(Extracted information Opens)

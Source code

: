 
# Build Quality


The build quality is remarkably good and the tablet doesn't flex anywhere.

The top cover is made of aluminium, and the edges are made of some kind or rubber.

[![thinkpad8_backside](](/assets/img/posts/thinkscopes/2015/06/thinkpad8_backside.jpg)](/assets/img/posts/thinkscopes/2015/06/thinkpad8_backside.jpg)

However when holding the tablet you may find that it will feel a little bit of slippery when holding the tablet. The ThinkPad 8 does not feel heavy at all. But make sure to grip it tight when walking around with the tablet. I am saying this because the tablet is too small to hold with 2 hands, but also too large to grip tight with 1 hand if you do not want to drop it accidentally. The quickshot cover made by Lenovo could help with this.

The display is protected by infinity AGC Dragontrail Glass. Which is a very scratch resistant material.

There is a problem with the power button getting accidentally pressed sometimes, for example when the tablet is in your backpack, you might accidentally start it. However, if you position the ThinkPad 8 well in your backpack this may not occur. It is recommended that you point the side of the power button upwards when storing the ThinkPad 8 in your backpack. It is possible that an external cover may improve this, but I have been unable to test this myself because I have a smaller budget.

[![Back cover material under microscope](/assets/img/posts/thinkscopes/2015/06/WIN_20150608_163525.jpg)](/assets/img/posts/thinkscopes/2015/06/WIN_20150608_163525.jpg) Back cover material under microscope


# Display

(Extracted information Closes)

## [Work to complete]
List all lines above in which the string "material" appears.

## [Exercise response]
The display is protected by infinity AGC Dragontrail Glass. Which is a very scratch resistant material.
[![Back cover material under microscope](/assets/img/posts/thinkscopes/2015/06/WIN_20150608_163525.jpg)](/assets/img/posts/thinkscopes/2015/06/WIN_20150608_163525.jpg) Back cover material under microscope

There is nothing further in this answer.